A reported escalation of the FCC’s investigation into CBS is “a retaliatory move” against broadcasters over unfavorable coverage and is intended to “weaponize” the agency’s license authority, FCC Commissioner Anna Gomez said in a statement Friday. This came after a report in the L.A. Times said the agency demanded a full, unedited transcript of an October interview with then-Vice President Kamala Harris that ran on 60 Minutes and Face the Nation. The FCC’s request is “designed to instill fear in broadcast stations and influence a network’s editorial decisions,” Gomez said. CBS didn’t comment. FCC Chairman Brendan Carr has said in interviews as far back as November that he expected the transcript to come up in the agency’s ongoing review of Skydance’s proposed purchase of CBS TV stations from Paramount (see 2411190051). During the first two weeks of Carr’s reign, “the FCC has shown a concerning pattern of implementing the will of the Administration on issues that go far beyond our core responsibilities,” Gomez said. “These actions disregard long-standing norms and ignore the mandate granted by Congress to the FCC to act as an independent agency,” she added. “They also set a dangerous precedent that threatens to undermine trust in the agency’s role as an impartial regulator.”
Five days before a scheduled oral argument on the FCC’s Form 395-B collection of diversity data from broadcasters, DOJ told the court Thursday that it no longer supports aspects of the equal employment opportunity (EEO) rule, citing the recent White House executive orders on diversity and gender terminology in a letter filed with the 5th U.S. Circuit Court of Appeals in docket 24-60219.
Senate Commerce Committee Chairman Ted Cruz, R-Texas, said Monday night that President Donald Trump is nominating panel Republican Telecom Policy Director Arielle Roth as NTIA's leader, as expected.
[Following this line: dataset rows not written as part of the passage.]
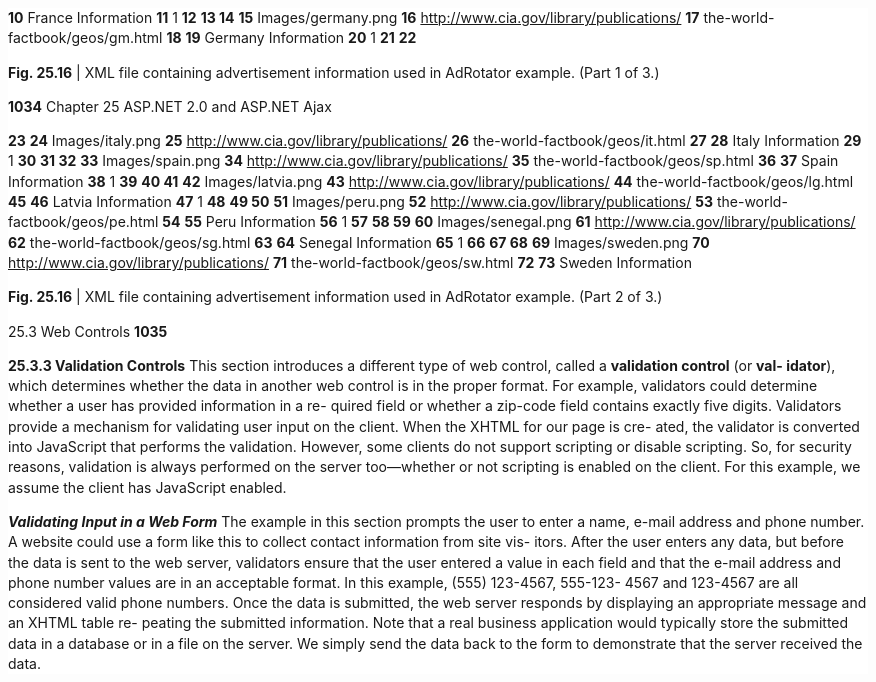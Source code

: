 **10** <AlternateText>France Information</AlternateText> **11** <Impressions>1</Impressions> **12** </Ad> **13 14** <Ad> **15** <ImageUrl>Images/germany.png</ImageUrl> **16** <NavigateUrl>http://www.cia.gov/library/publications/ **17** the-world-factbook/geos/gm.html **18** </NavigateUrl> **19** <AlternateText>Germany Information</AlternateText> **20** <Impressions>1</Impressions> **21** </Ad> **22**

**Fig. 25.16** | XML file containing advertisement information used in AdRotator example. (Part 1 of 3.)

**1034** Chapter 25 ASP.NET 2.0 and ASP.NET Ajax

**23** <Ad> **24** <ImageUrl>Images/italy.png</ImageUrl> **25** <NavigateUrl>http://www.cia.gov/library/publications/ **26** the-world-factbook/geos/it.html **27** </NavigateUrl> **28** <AlternateText>Italy Information</AlternateText> **29** <Impressions>1</Impressions> **30** </Ad> **31 32** <Ad> **33** <ImageUrl>Images/spain.png</ImageUrl> **34** <NavigateUrl>http://www.cia.gov/library/publications/ **35** the-world-factbook/geos/sp.html **36** </NavigateUrl> **37** <AlternateText>Spain Information</AlternateText> **38** <Impressions>1</Impressions> **39** </Ad> **40 41** <Ad> **42** <ImageUrl>Images/latvia.png</ImageUrl> **43** <NavigateUrl>http://www.cia.gov/library/publications/ **44** the-world-factbook/geos/lg.html **45** </NavigateUrl> **46** <AlternateText>Latvia Information</AlternateText> **47** <Impressions>1</Impressions> **48** </Ad> **49 50** <Ad> **51** <ImageUrl>Images/peru.png</ImageUrl> **52** <NavigateUrl>http://www.cia.gov/library/publications/ **53** the-world-factbook/geos/pe.html **54** </NavigateUrl> **55** <AlternateText>Peru Information</AlternateText> **56** <Impressions>1</Impressions> **57** </Ad> **58 59** <Ad> **60** <ImageUrl>Images/senegal.png</ImageUrl> **61** <NavigateUrl>http://www.cia.gov/library/publications/ **62** the-world-factbook/geos/sg.html **63** </NavigateUrl> **64** <AlternateText>Senegal Information</AlternateText> **65** <Impressions>1</Impressions> **66** </Ad> **67 68** <Ad> **69** <ImageUrl>Images/sweden.png</ImageUrl> **70** <NavigateUrl>http://www.cia.gov/library/publications/ **71** the-world-factbook/geos/sw.html **72** </NavigateUrl> **73** <AlternateText>Sweden Information</AlternateText>

**Fig. 25.16** | XML file containing advertisement information used in AdRotator example. (Part 2 of 3.)

25.3 Web Controls **1035**

**25.3.3 Validation Controls** This section introduces a different type of web control, called a **validation control** (or **val- idator**), which determines whether the data in another web control is in the proper format. For example, validators could determine whether a user has provided information in a re- quired field or whether a zip-code field contains exactly five digits. Validators provide a mechanism for validating user input on the client. When the XHTML for our page is cre- ated, the validator is converted into JavaScript that performs the validation. However, some clients do not support scripting or disable scripting. So, for security reasons, validation is always performed on the server too—whether or not scripting is enabled on the client. For this example, we assume the client has JavaScript enabled.

**_Validating Input in a Web Form_** The example in this section prompts the user to enter a name, e-mail address and phone number. A website could use a form like this to collect contact information from site vis- itors. After the user enters any data, but before the data is sent to the web server, validators ensure that the user entered a value in each field and that the e-mail address and phone number values are in an acceptable format. In this example, (555) 123-4567, 555-123- 4567 and 123-4567 are all considered valid phone numbers. Once the data is submitted, the web server responds by displaying an appropriate message and an XHTML table re- peating the submitted information. Note that a real business application would typically store the submitted data in a database or in a file on the server. We simply send the data back to the form to demonstrate that the server received the data.
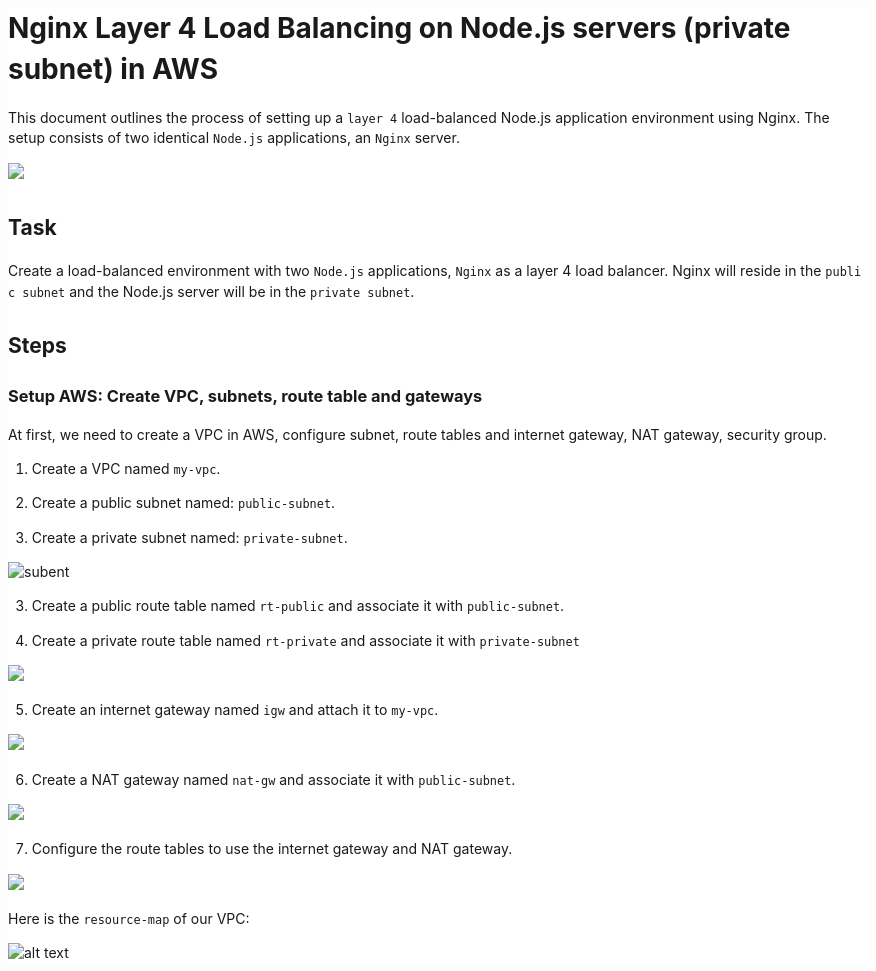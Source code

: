 # Nginx Layer 4 Load Balancing on Node.js servers (private subnet) in AWS

This document outlines the process of setting up a `layer 4` load-balanced Node.js application environment using Nginx. The setup consists of two identical `Node.js` applications, an `Nginx` server.

<img src="https://github.com/Minhaz00/NodeJS-MySQL/blob/main/10.%20Nginx%20L4%20LB%20NodeJS%20service%20in%20AWS/image/nginxlb-02.PNG?raw=true" />


## Task
Create a load-balanced environment with two `Node.js` applications, `Nginx` as a layer 4 load balancer. Nginx will reside in the `public subnet` and the Node.js server will be in the `private subnet`.


## Steps

### Setup AWS: Create VPC, subnets, route table and gateways 

At first, we need to create a VPC in AWS, configure subnet, route tables and internet gateway, NAT gateway, security group.

1. Create a VPC named `my-vpc`.

2. Create a public subnet named: `public-subnet`.

3. Create a private subnet named: `private-subnet`.

![subent](https://github.com/Minhaz00/NodeJS-Tasks/blob/main/10.%20Nginx%20L4%20LB%20NodeJS%20service%20in%20AWS/image/1.png?raw=true)

3. Create a public route table named `rt-public` and associate it with `public-subnet`.

4. Create a private route table named `rt-private` and associate it with `private-subnet`

![](https://github.com/Minhaz00/NodeJS-Tasks/blob/main/10.%20Nginx%20L4%20LB%20NodeJS%20service%20in%20AWS/image/2.png?raw=true)

5. Create an internet gateway named `igw` and attach it to `my-vpc`.

![](https://github.com/Minhaz00/NodeJS-Tasks/blob/main/10.%20Nginx%20L4%20LB%20NodeJS%20service%20in%20AWS/image/3.png?raw=true)

6. Create a NAT gateway named `nat-gw` and associate it with `public-subnet`.

![](https://github.com/Minhaz00/NodeJS-Tasks/blob/main/10.%20Nginx%20L4%20LB%20NodeJS%20service%20in%20AWS/image/4.png?raw=true)

7. Configure the route tables to use the internet gateway and NAT gateway.

![](https://github.com/Minhaz00/NodeJS-Tasks/blob/main/10.%20Nginx%20L4%20LB%20NodeJS%20service%20in%20AWS/image/5.png?raw=true)

Here is the `resource-map` of our VPC:

![alt text](https://github.com/Minhaz00/NodeJS-Tasks/blob/main/10.%20Nginx%20L4%20LB%20NodeJS%20service%20in%20AWS/image/6.png?raw=true)
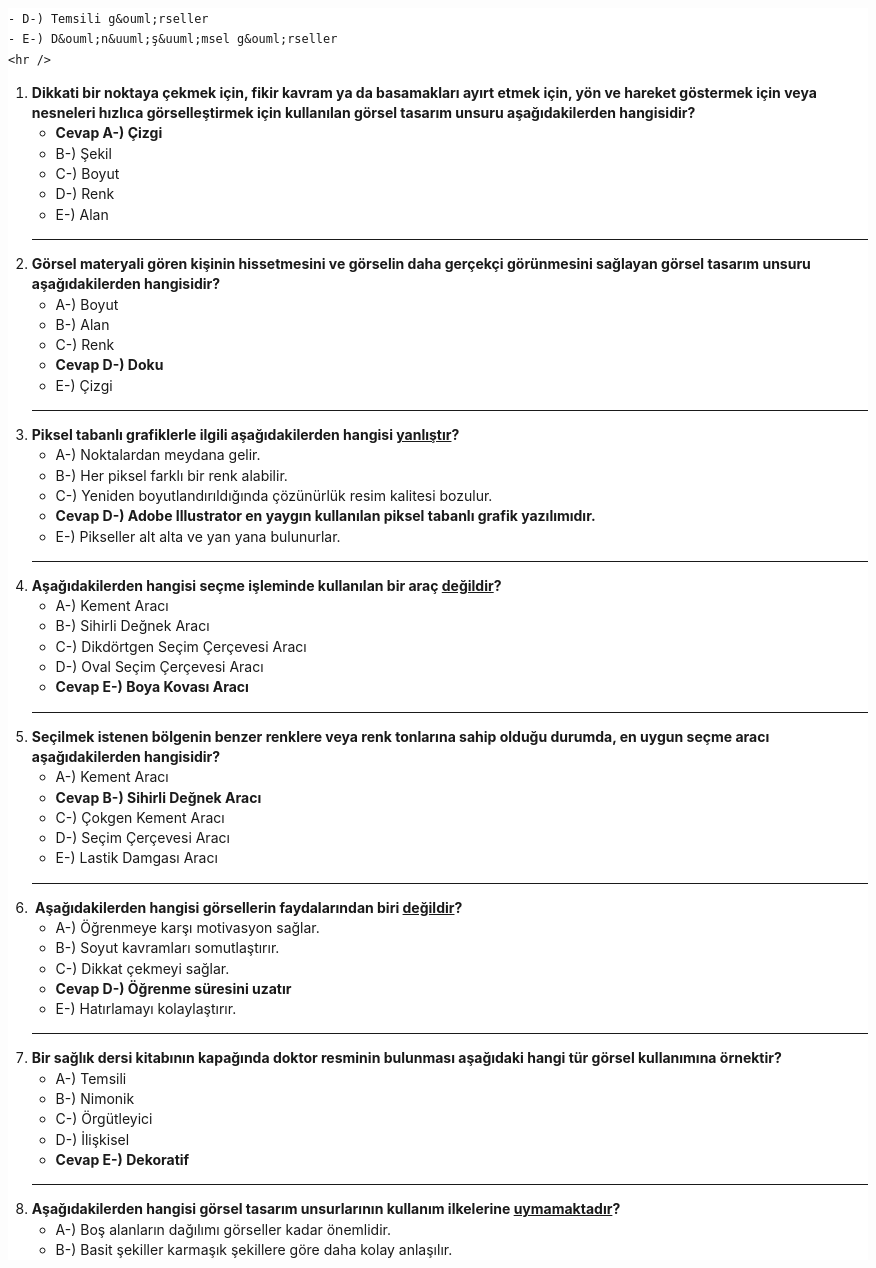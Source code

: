     - D-) Temsili g&ouml;rseller
    - E-) D&ouml;n&uuml;ş&uuml;msel g&ouml;rseller
    <hr />
1. <strong>Dikkati bir noktaya &ccedil;ekmek i&ccedil;in, fikir kavram ya da basamakları ayırt etmek i&ccedil;in, y&ouml;n ve hareket g&ouml;stermek i&ccedil;in veya nesneleri hızlıca g&ouml;rselleştirmek i&ccedil;in kullanılan g&ouml;rsel tasarım unsuru aşağıdakilerden hangisidir?</strong>
    - **Cevap A-) &Ccedil;izgi**
    - B-) Şekil
    - C-) Boyut
    - D-) Renk
    - E-) Alan
    <hr />
1. <strong>G&ouml;rsel materyali g&ouml;ren kişinin hissetmesini ve g&ouml;rselin daha ger&ccedil;ek&ccedil;i g&ouml;r&uuml;nmesini sağlayan g&ouml;rsel tasarım unsuru aşağıdakilerden hangisidir?</strong>
    - A-) Boyut
    - B-) Alan
    - C-) Renk
    - **Cevap D-) Doku**
    - E-) &Ccedil;izgi
    <hr />
1. <strong>Piksel tabanlı grafiklerle ilgili aşağıdakilerden hangisi <u>yanlıştır</u>?</strong>
    - A-) Noktalardan meydana gelir.
    - B-) Her piksel farklı bir renk alabilir.
    - C-) Yeniden boyutlandırıldığında &ccedil;&ouml;z&uuml;n&uuml;rl&uuml;k resim kalitesi bozulur.
    - **Cevap D-) Adobe Illustrator en yaygın kullanılan piksel tabanlı grafik yazılımıdır.**
    - E-) Pikseller alt alta ve yan yana bulunurlar.
    <hr />
1. <strong>Aşağıdakilerden hangisi se&ccedil;me işleminde kullanılan bir ara&ccedil; <u>değildir</u>?</strong>
    - A-) Kement Aracı
    - B-) Sihirli Değnek Aracı
    - C-) Dikd&ouml;rtgen Se&ccedil;im &Ccedil;er&ccedil;evesi Aracı
    - D-) Oval Se&ccedil;im &Ccedil;er&ccedil;evesi Aracı
    - **Cevap E-) Boya Kovası Aracı**
    <hr />
1. <strong>Se&ccedil;ilmek istenen b&ouml;lgenin benzer renklere veya renk tonlarına sahip olduğu durumda, en uygun se&ccedil;me aracı aşağıdakilerden hangisidir?</strong>
    - A-) Kement Aracı
    - **Cevap B-) Sihirli Değnek Aracı**
    - C-) &Ccedil;okgen Kement Aracı
    - D-) Se&ccedil;im &Ccedil;er&ccedil;evesi Aracı
    - E-) Lastik Damgası Aracı
    <hr />
1. <strong>&nbsp;Aşağıdakilerden hangisi g&ouml;rsellerin faydalarından biri <u>değildir</u>?</strong>
    - A-) &Ouml;ğrenmeye karşı motivasyon sağlar.
    - B-) Soyut kavramları somutlaştırır.
    - C-) Dikkat &ccedil;ekmeyi sağlar.
    - **Cevap D-) &Ouml;ğrenme s&uuml;resini uzatır**
    - E-) Hatırlamayı kolaylaştırır.
    <hr />
1. <strong>Bir sağlık dersi kitabının kapağında doktor resminin bulunması aşağıdaki hangi t&uuml;r g&ouml;rsel kullanımına &ouml;rnektir?</strong>
    - A-) Temsili
    - B-) Nimonik
    - C-) &Ouml;rg&uuml;tleyici
    - D-) İlişkisel
    - **Cevap E-) Dekoratif**
    <hr />
1. <strong>Aşağıdakilerden hangisi g&ouml;rsel tasarım unsurlarının kullanım ilkelerine <u>uymamaktadır</u>?</strong>
    - A-) Boş alanların dağılımı g&ouml;rseller kadar &ouml;nemlidir.
    - B-) Basit şekiller karmaşık şekillere g&ouml;re daha kolay anlaşılır.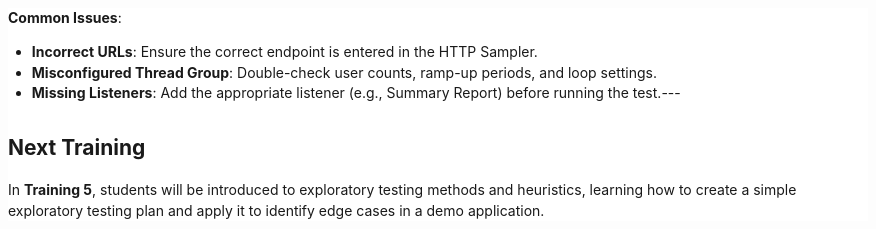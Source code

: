 **Common Issues**:
- **Incorrect URLs**: Ensure the correct endpoint is entered in the HTTP Sampler.
- **Misconfigured Thread Group**: Double-check user counts, ramp-up periods, and loop settings.
- **Missing Listeners**: Add the appropriate listener (e.g., Summary Report) before running the test.---

## **Next Training**

In **Training 5**, students will be introduced to exploratory testing methods and heuristics, learning how to create a simple exploratory testing plan and apply it to identify edge cases in a demo application.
Lobbyists had previously also tipped Roth as a top contender for former FCC Chairwoman Jessica Rosenworcel’s seat but Trump nominated Senate Armed Services Committee Republican staffer Olivia Trusty for that role instead. Roth was previously a legislative aide to former Senate Commerce member Roy Blunt, R-Mo., O’Rielly’s wireline adviser and a Wireline Bureau legal adviser. She also had stints at the Hudson Institute and Federalist Society.